Dr Richardson pointed out that the investigators defined relapsed and refractory disease rigorously.
“Patients had to have progressed during or 60 days from last treatment, and this had to be confirmed with source documentation prior to study entry,” he said.
In addition, patients had to have measurable levels of M-paraprotein in serum or urine. They must have had 2 or more prior therapies that included 2 or more cycles of lenalidomide and 2 or more cycles of bortezomib, either separately or in combination.
Two hundred twenty-one patients were randomized, 108 to pomalidomide alone and 113 to pomalidomide plus loDex. The pomalidomide regimen was 4 mg daily for 3 weeks with 1 week off. The loDex consisted of 40 mg per week.

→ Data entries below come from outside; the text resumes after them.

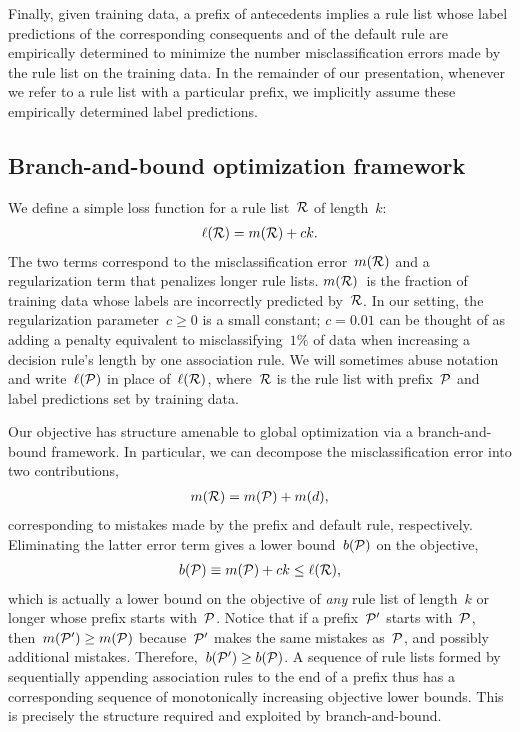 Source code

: Finally, given training data, a prefix of antecedents implies a rule list
whose label predictions of the corresponding consequents and of the default rule
are empirically determined to minimize the number misclassification errors made
by the rule list on the training data.
%
In the remainder of our presentation, whenever we refer to a rule list with a
particular prefix, we implicitly assume these empirically determined label predictions.

\subsection{Branch-and-bound optimization framework}

We define a simple loss function for a rule list~${\mathcal R}$ of length~$k$:
\begin{align}
\ell(\RL) = m(\RL) + c k.
\label{eq:objective}
\end{align}
The two terms correspond to the misclassification error~$m({\mathcal R})$
and a regularization term that penalizes longer rule lists.
%
$m({\mathcal R})$~is the fraction of training data whose labels are
incorrectly predicted by~${\mathcal R}$.
%
In our setting, the regularization parameter~${c \ge 0}$ is a small constant;
\eg ${c = 0.01}$ can be thought of as adding a penalty equivalent to misclassifying~$1\%$
of data when increasing a decision rule's length by one association rule.
%
We will sometimes abuse notation and write~$\ell({\mathcal P})$ in place of~$\ell({\mathcal R})$,
where~${\mathcal R}$ is the rule list with prefix~${\mathcal P}$ and label predictions set by training data.

Our objective has structure amenable to global optimization via a branch-and-bound framework.
%
In particular, we can decompose the misclassification error into two contributions, 
\begin{align}
m(\RL) = m(\Prefix) + m(d),
\end{align}
corresponding to mistakes made by the prefix and default rule, respectively.
%
Eliminating the latter error term gives a lower bound~$b({\mathcal P})$ on the objective,
\begin{align}
b(\Prefix) \equiv m(\Prefix) + c k \le \ell(\RL),
\label{eq:lower-bound}
\end{align}
which is actually a lower bound on the objective of \emph{any} rule list
of length~$k$ or longer whose prefix starts with~${\mathcal P}$.
%
Notice that if a prefix~${\mathcal P}'$ starts with~${\mathcal P}$, then~${m({\mathcal P}') \ge m({\mathcal P})}$
because~${\mathcal P}'$ makes the same mistakes as~${\mathcal P}$, and possibly additional mistakes.
%
Therefore,~${b({\mathcal P}') \ge b({\mathcal P})}$.
%
A sequence of rule lists formed by sequentially appending association rules
to the end of a prefix thus has a corresponding sequence of
monotonically increasing objective lower bounds.
%
This is precisely the structure required and exploited by branch-and-bound.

Patients were a median age of 63 years. Seventy-eight percent were refractory to lenalidomide, 71% to bortezomib, and 60% to both agents. They had a median of 5 prior therapies, range 2-13.
One hundred ninety-one patients were evaluable for response. They had a median number of 5 cycles of therapy (range, 1-17) and a median duration of 5 months of treatment.
The combination arm had a 34% overall response rate, including partial response or better, compared to 13% in the pomalidomide-alone arm.
Forty-five percent in the combination arm achieved a minor response, compared to 29% in the pomalidomide-alone arm.
And 81% of the patients overall achieved stable disease or better. Responses were rapid and appeared durable, Dr Richardson said.
“What was particularly reassuring and encouraging as well,” he said, “is to see a very similar rate of response for those patients who were refractory to lenalidomide and bortezomib together.” The overall response rate in those patients was 30%.
The median progression-free survival for patients on the combination was 4.7 months. For those on pomalidomide alone, it was 2.7 months.
And the median overall survival on the combination arm was 16.9 months. For those on pomalidomide alone, it was 14 months.
Patients who were refractory to both lenalidomide and bortezomib achieved progression-free survival approaching 4 months with the drug combination and 2 months for pomalidomide alone.
Neutropenia was the dominant grade 3-4 hematologic side effect, followed by thrombocytopenia and anemia. Dose reduction was required in a minority of patients.
The nonhematologic side effects were quite uncommon and included pneumonia and fatigue. No grade 3-4 peripheral neuropathy was reported.
The rate of thromboembolism was less than 5% in either arm. Anticoagulation with low-dose aspirin was required, however.
The investigators concluded that pomalidomide and loDex are synergistic in terms of response rate, and they were impressed that the consistent and durable responses occurred regardless of prior therapy or refractoriness.
On this basis, pomalidomide plus loDex is being investigated in phase 3 trials and as part of combination treatments, including bortezomib.